-- Exercise prompt --
Each entry below needs to be transcribed verbatim; the images should not appear.

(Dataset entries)
--- --- ---

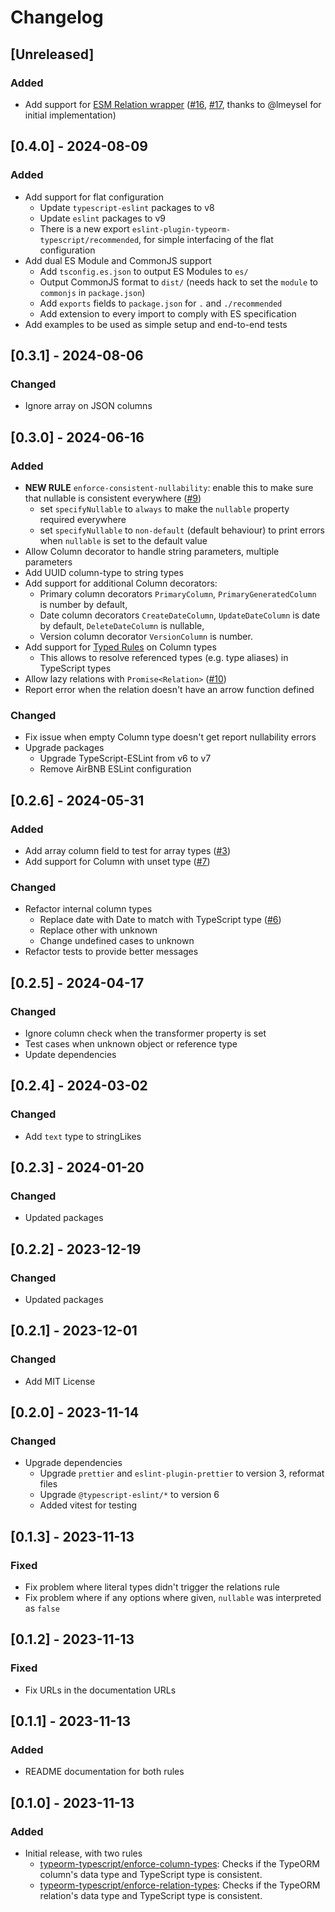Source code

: # Changelog

## [Unreleased]

### Added

- Add support for [ESM Relation wrapper](https://typeorm.io/#relations-in-esm-projects) ([#16](https://github.com/daniel7grant/eslint-plugin-typeorm-typescript/pull/16), [#17](https://github.com/daniel7grant/eslint-plugin-typeorm-typescript/issues/17), thanks to @lmeysel for initial implementation)


## [0.4.0] - 2024-08-09

### Added

- Add support for flat configuration
    - Update `typescript-eslint` packages to v8
    - Update `eslint` packages to v9
    - There is a new export `eslint-plugin-typeorm-typescript/recommended`, for simple interfacing of the flat configuration
- Add dual ES Module and CommonJS support
    - Add `tsconfig.es.json` to output ES Modules to `es/`
    - Output CommonJS format to `dist/` (needs hack to set the `module` to `commonjs` in `package.json`)
    - Add `exports` fields to `package.json` for `.` and `./recommended`
    - Add extension to every import to comply with ES specification
- Add examples to be used as simple setup and end-to-end tests

## [0.3.1] - 2024-08-06

### Changed

- Ignore array on JSON columns

## [0.3.0] - 2024-06-16

### Added

- **NEW RULE** `enforce-consistent-nullability`: enable this to make sure that nullable is consistent everywhere ([#9](https://github.com/daniel7grant/eslint-plugin-typeorm-typescript/issues/9))
    - set `specifyNullable` to `always` to make the `nullable` property required everywhere
    - set `specifyNullable` to `non-default` (default behaviour) to print errors when `nullable` is set to the default value
- Allow Column decorator to handle string parameters, multiple parameters
- Add UUID column-type to string types
- Add support for additional Column decorators:
    - Primary column decorators `PrimaryColumn`, `PrimaryGeneratedColumn` is number by default,
    - Date column decorators `CreateDateColumn`, `UpdateDateColumn` is date by default, `DeleteDateColumn` is nullable,
    - Version column decorator `VersionColumn` is number.
- Add support for [Typed Rules](https://typescript-eslint.io/getting-started/typed-linting) on Column types
    - This allows to resolve referenced types (e.g. type aliases) in TypeScript types
- Allow lazy relations with `Promise<Relation>` ([#10](https://github.com/daniel7grant/eslint-plugin-typeorm-typescript/issues/10))
- Report error when the relation doesn't have an arrow function defined

### Changed

- Fix issue when empty Column type doesn't get report nullability errors
- Upgrade packages
    - Upgrade TypeScript-ESLint from v6 to v7
    - Remove AirBNB ESLint configuration

## [0.2.6] - 2024-05-31

### Added

- Add array column field to test for array types ([#3](https://github.com/daniel7grant/eslint-plugin-typeorm-typescript/issues/3))
- Add support for Column with unset type ([#7](https://github.com/daniel7grant/eslint-plugin-typeorm-typescript/issues/7))

### Changed

- Refactor internal column types
    - Replace date with Date to match with TypeScript type ([#6](https://github.com/daniel7grant/eslint-plugin-typeorm-typescript/issues/6))
    - Replace other with unknown
    - Change undefined cases to unknown
- Refactor tests to provide better messages

## [0.2.5] - 2024-04-17

### Changed

- Ignore column check when the transformer property is set
- Test cases when unknown object or reference type
- Update dependencies

## [0.2.4] - 2024-03-02

### Changed

- Add `text` type to stringLikes

## [0.2.3] - 2024-01-20

### Changed

- Updated packages

## [0.2.2] - 2023-12-19

### Changed

- Updated packages

## [0.2.1] - 2023-12-01

### Changed

- Add MIT License

## [0.2.0] - 2023-11-14

### Changed

- Upgrade dependencies
    - Upgrade `prettier` and `eslint-plugin-prettier` to version 3, reformat files
    - Upgrade `@typescript-eslint/*` to version 6
    - Added vitest for testing

## [0.1.3] - 2023-11-13

### Fixed

- Fix problem where literal types didn't trigger the relations rule
- Fix problem where if any options where given, `nullable` was interpreted as `false`

## [0.1.2] - 2023-11-13

### Fixed

- Fix URLs in the documentation URLs

## [0.1.1] - 2023-11-13

### Added

- README documentation for both rules

## [0.1.0] - 2023-11-13

### Added

-   Initial release, with two rules
    -   [typeorm-typescript/enforce-column-types](./README.md#typeorm-typescriptenforce-column-types): Checks if the TypeORM column's data type and TypeScript type is consistent.
    -   [typeorm-typescript/enforce-relation-types](./README.md#typeorm-typescriptenforce-relation-types): Checks if the TypeORM relation's data type and TypeScript type is consistent.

--- --- ---

-- Exercise answer --
Source code

: # Changelog

## [Unreleased]

### Added

- Add support for [ESM Relation wrapper](https://typeorm.io/#relations-in-esm-projects) ([#16](https://github.com/daniel7grant/eslint-plugin-typeorm-typescript/pull/16), [#17](https://github.com/daniel7grant/eslint-plugin-typeorm-typescript/issues/17), thanks to @lmeysel for initial implementation)


## [0.4.0] - 2024-08-09

### Added

- Add support for flat configuration
    - Update `typescript-eslint` packages to v8
    - Update `eslint` packages to v9
    - There is a new export `eslint-plugin-typeorm-typescript/recommended`, for simple interfacing of the flat configuration
- Add dual ES Module and CommonJS support
    - Add `tsconfig.es.json` to output ES Modules to `es/`
    - Output CommonJS format to `dist/` (needs hack to set the `module` to `commonjs` in `package.json`)
    - Add `exports` fields to `package.json` for `.` and `./recommended`
    - Add extension to every import to comply with ES specification
- Add examples to be used as simple setup and end-to-end tests

## [0.3.1] - 2024-08-06

### Changed

- Ignore array on JSON columns

## [0.3.0] - 2024-06-16

### Added

- **NEW RULE** `enforce-consistent-nullability`: enable this to make sure that nullable is consistent everywhere ([#9](https://github.com/daniel7grant/eslint-plugin-typeorm-typescript/issues/9))
    - set `specifyNullable` to `always` to make the `nullable` property required everywhere
    - set `specifyNullable` to `non-default` (default behaviour) to print errors when `nullable` is set to the default value
- Allow Column decorator to handle string parameters, multiple parameters
- Add UUID column-type to string types
- Add support for additional Column decorators:
    - Primary column decorators `PrimaryColumn`, `PrimaryGeneratedColumn` is number by default,
    - Date column decorators `CreateDateColumn`, `UpdateDateColumn` is date by default, `DeleteDateColumn` is nullable,
    - Version column decorator `VersionColumn` is number.
- Add support for [Typed Rules](https://typescript-eslint.io/getting-started/typed-linting) on Column types
    - This allows to resolve referenced types (e.g. type aliases) in TypeScript types
- Allow lazy relations with `Promise<Relation>` ([#10](https://github.com/daniel7grant/eslint-plugin-typeorm-typescript/issues/10))
- Report error when the relation doesn't have an arrow function defined

### Changed

- Fix issue when empty Column type doesn't get report nullability errors
- Upgrade packages
    - Upgrade TypeScript-ESLint from v6 to v7
    - Remove AirBNB ESLint configuration

## [0.2.6] - 2024-05-31

### Added

- Add array column field to test for array types ([#3](https://github.com/daniel7grant/eslint-plugin-typeorm-typescript/issues/3))
- Add support for Column with unset type ([#7](https://github.com/daniel7grant/eslint-plugin-typeorm-typescript/issues/7))

### Changed

- Refactor internal column types
    - Replace date with Date to match with TypeScript type ([#6](https://github.com/daniel7grant/eslint-plugin-typeorm-typescript/issues/6))
    - Replace other with unknown
    - Change undefined cases to unknown
- Refactor tests to provide better messages

## [0.2.5] - 2024-04-17

### Changed

- Ignore column check when the transformer property is set
- Test cases when unknown object or reference type
- Update dependencies

## [0.2.4] - 2024-03-02

### Changed

- Add `text` type to stringLikes

## [0.2.3] - 2024-01-20

### Changed

- Updated packages

## [0.2.2] - 2023-12-19

### Changed

- Updated packages

## [0.2.1] - 2023-12-01

### Changed

- Add MIT License

## [0.2.0] - 2023-11-14

### Changed

- Upgrade dependencies
    - Upgrade `prettier` and `eslint-plugin-prettier` to version 3, reformat files
    - Upgrade `@typescript-eslint/*` to version 6
    - Added vitest for testing

## [0.1.3] - 2023-11-13

### Fixed

- Fix problem where literal types didn't trigger the relations rule
- Fix problem where if any options where given, `nullable` was interpreted as `false`

## [0.1.2] - 2023-11-13

### Fixed

- Fix URLs in the documentation URLs

## [0.1.1] - 2023-11-13

### Added

- README documentation for both rules

## [0.1.0] - 2023-11-13

### Added

-   Initial release, with two rules
    -   [typeorm-typescript/enforce-column-types](./README.md#typeorm-typescriptenforce-column-types): Checks if the TypeORM column's data type and TypeScript type is consistent.
    -   [typeorm-typescript/enforce-relation-types](./README.md#typeorm-typescriptenforce-relation-types): Checks if the TypeORM relation's data type and TypeScript type is consistent.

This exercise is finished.